Ars Tribunus Angusticlavius
7,954
Somebody mentioned Trillian in the Ars comments the other day, and it cracks me up that there used to be a company that thought it made good sense to offer a semi-common interface with and between many other companies' messaging apps.

Here in 2022, where everything is dumb and nothing matters, one of the titans of the industry has several different messaging apps entirely under its own roof, and it can't seem to be bothered to make sure they can talk to each other.

I'm sure another, more differenter figurehead will fix it.
 
Upvote
262 (264 / -2)

Siosphere

Ars Praetorian
599
Subscriptor++
Both of these executive's last had engineering experience decades ago. I do wonder if a lot of the missteps that Google has made around these products are largely related to having the wrong skillset in charge.

I know nothing of what plagued these products development, and I'm completely talking out my ass, but I do think Google would do well to put engineers with more recent engineering experience into these leadership roles, not business/marketing people, if they want their products to launch well.

Google's engineering team is huge, and they have a lot of intelligent developers, and it is always shocking when products shit the bed and are buggy, missing features etc, and I just know that didn't come about as a result of a competent engineer helming the ship, but instead an out-of-touch marketing/business person saying it's good to go.
 
Upvote
0 (43 / -43)
Now who will cancel messaging apps? I fear they will be rudderless without their executives.

ETA: In sincerity, Google makes so much money on their ad business that the rest of the organization lacks any real direction.

Messaging is never going to be as big as advertising within Google.
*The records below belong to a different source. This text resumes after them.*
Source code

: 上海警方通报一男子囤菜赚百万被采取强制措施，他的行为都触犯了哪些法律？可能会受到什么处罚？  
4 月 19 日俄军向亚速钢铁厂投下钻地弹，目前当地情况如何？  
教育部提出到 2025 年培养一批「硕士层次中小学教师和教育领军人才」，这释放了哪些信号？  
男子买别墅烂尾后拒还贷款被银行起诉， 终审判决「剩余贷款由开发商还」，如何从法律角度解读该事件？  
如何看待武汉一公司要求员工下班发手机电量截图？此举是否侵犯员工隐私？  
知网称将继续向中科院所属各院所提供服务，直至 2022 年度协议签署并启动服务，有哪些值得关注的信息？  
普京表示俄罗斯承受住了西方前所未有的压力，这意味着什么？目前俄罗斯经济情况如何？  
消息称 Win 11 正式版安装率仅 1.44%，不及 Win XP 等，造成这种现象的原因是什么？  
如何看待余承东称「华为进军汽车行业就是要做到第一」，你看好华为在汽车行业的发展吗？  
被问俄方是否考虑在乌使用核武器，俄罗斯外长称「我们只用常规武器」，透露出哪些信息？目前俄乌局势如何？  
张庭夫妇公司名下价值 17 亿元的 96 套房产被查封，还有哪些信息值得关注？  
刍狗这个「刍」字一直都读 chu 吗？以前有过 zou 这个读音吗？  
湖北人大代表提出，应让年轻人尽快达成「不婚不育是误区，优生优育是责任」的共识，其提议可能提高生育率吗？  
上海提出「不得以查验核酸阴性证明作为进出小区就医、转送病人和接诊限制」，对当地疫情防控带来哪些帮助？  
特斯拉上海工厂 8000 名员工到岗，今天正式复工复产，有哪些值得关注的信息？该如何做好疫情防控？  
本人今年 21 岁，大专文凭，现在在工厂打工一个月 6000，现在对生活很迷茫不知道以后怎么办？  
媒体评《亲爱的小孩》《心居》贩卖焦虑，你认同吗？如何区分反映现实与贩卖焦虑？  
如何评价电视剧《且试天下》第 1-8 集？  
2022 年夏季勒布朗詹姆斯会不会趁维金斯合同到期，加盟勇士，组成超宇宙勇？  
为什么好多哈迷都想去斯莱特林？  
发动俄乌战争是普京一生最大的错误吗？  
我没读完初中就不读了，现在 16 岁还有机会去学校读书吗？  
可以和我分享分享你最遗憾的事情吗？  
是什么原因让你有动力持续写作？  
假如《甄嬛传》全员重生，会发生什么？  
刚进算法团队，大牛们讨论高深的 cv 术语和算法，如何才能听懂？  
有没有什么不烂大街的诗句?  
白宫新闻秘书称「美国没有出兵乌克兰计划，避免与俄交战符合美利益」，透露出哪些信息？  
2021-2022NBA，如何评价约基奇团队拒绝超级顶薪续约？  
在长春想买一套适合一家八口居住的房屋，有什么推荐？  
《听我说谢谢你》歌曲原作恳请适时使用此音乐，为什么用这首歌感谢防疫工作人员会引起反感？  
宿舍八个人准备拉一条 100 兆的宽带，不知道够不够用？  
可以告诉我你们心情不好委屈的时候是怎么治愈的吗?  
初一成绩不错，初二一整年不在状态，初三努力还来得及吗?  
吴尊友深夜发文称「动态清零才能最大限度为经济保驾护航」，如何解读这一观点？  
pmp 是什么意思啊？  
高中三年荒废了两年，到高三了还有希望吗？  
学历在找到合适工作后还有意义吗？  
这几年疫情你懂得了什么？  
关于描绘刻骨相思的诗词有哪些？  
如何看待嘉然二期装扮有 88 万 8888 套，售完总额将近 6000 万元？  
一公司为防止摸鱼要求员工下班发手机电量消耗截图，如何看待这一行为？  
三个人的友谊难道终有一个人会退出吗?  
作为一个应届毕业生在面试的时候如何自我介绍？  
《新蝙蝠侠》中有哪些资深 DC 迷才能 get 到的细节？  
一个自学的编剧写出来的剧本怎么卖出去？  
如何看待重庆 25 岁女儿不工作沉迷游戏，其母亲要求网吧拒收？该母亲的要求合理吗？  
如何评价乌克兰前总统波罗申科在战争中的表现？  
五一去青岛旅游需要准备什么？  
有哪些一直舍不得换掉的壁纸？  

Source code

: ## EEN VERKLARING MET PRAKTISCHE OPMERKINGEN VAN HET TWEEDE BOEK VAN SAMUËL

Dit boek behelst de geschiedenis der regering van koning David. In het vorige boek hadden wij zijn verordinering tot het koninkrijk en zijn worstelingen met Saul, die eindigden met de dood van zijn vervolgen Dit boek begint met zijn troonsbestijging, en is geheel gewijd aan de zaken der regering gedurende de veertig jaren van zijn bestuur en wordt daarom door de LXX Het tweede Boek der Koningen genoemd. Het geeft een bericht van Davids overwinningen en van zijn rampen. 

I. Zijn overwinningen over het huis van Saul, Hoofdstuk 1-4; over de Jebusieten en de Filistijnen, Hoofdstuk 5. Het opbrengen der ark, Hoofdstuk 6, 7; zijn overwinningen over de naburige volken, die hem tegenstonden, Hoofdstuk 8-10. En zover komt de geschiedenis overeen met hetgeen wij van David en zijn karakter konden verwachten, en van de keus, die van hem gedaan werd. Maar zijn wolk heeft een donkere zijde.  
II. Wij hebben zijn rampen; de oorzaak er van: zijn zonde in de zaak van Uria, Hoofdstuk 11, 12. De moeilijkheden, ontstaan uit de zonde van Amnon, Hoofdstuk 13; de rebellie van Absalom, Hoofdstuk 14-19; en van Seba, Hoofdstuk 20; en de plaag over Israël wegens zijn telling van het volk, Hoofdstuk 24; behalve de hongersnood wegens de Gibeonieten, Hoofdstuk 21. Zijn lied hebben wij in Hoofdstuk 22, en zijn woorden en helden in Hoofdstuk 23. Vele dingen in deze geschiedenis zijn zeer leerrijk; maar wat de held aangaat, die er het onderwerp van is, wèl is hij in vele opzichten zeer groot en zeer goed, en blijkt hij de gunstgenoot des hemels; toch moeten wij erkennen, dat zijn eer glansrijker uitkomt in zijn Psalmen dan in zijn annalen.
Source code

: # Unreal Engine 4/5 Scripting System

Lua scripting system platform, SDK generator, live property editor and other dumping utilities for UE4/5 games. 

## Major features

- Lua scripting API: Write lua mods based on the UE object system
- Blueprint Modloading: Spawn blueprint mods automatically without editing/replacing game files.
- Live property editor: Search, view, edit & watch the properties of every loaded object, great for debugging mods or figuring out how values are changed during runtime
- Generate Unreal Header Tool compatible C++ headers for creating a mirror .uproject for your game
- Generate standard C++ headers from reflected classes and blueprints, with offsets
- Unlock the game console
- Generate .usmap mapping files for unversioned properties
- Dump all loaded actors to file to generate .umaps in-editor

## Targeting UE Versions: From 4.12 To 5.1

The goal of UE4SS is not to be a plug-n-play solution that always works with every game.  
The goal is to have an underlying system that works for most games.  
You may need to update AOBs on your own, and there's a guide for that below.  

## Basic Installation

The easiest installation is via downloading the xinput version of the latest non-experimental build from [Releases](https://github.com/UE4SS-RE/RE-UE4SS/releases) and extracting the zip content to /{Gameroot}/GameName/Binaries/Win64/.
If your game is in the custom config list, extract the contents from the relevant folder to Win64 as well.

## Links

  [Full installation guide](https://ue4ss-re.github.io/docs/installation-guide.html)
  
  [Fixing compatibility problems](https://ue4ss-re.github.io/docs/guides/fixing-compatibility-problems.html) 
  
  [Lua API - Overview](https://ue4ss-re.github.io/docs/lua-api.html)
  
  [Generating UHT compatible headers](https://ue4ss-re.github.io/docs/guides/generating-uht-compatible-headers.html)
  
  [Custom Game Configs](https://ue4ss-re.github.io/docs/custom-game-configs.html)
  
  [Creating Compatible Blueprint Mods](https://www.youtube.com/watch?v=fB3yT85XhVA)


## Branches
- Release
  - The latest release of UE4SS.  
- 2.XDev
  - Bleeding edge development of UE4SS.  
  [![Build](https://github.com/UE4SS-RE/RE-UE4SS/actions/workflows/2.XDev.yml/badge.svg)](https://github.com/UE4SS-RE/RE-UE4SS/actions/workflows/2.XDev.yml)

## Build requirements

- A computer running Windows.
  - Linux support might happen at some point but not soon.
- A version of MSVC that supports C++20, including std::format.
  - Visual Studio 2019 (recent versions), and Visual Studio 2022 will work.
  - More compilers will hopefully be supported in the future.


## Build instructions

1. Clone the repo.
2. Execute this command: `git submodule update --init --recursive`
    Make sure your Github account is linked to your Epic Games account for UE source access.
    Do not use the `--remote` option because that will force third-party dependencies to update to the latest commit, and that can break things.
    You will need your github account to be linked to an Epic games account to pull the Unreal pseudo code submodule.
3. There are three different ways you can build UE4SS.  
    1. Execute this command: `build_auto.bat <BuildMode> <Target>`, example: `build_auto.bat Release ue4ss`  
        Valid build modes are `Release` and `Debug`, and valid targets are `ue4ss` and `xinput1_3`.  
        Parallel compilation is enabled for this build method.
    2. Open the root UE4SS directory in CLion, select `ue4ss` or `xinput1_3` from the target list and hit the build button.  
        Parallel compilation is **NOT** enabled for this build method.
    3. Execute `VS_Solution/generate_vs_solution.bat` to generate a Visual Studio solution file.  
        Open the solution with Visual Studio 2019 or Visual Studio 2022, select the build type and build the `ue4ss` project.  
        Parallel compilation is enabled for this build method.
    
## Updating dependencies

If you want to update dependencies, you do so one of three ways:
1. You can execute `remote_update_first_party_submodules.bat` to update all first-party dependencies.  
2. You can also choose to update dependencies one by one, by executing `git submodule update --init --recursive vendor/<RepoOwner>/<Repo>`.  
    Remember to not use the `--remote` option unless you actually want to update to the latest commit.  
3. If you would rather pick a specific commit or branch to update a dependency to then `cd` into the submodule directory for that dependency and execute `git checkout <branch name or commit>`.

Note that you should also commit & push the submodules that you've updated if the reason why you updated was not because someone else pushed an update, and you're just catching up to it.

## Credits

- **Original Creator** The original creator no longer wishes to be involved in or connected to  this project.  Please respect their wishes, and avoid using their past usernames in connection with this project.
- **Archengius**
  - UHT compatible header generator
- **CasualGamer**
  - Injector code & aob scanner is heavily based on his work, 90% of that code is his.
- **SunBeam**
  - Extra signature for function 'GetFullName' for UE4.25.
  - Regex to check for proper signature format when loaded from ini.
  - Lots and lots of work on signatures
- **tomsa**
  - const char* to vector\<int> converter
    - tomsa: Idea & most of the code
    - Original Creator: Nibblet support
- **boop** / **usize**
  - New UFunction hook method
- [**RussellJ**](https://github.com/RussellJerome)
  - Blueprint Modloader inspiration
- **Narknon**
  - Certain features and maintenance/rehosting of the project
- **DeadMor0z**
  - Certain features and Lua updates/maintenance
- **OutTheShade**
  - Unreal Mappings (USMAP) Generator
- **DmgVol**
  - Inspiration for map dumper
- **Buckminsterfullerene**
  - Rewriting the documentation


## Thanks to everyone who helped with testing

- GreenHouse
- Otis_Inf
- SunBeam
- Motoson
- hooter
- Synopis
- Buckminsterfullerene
If it doesn't collect data for the ad business, support the ad business, or serve ads, it's an afterthought.
 
Upvote
93 (94 / -1)
Post content hidden for low score. Show…

foobarian

Ars Scholae Palatinae
1,161
Subscriptor
Both of these executive's last had engineering experience decades ago. I do wonder if a lot of the missteps that Google has made around these products are largely related to having the wrong skillset in charge.

I know nothing of what plagued these products development, and I'm completely talking out my ass, but I do think Google would do well to put engineers with more recent engineering experience into these leadership roles, not business/marketing people, if they want their products to launch well.

Google's engineering team is huge, and they have a lot of intelligent developers, and it is always shocking when products shit the bed and are buggy, missing features etc, and I just know that didn't come about as a result of a competent engineer helming the ship, but instead an out-of-touch marketing/business person saying it's good to go.
I'm an engineer, so I am biased, but I actually think a competent marketing person would absolutely hate the idea of fragmentation (all of the messaging apps) and removing features (the google pay debacle). If it confuses users, marketers should (and usually do) hate it. I think this was either a very bad engineering decision (simplify the apps or make them more single purpose? Who knows) or an MBA optimizing for EBITDA or some other BS.
 
Upvote
166 (168 / -2)

JLee3111

Seniorius Lurkius
46
Great Article thank you.... Would like to know who each of these people were working for and Who put them in these positions.... get them out in the daylight...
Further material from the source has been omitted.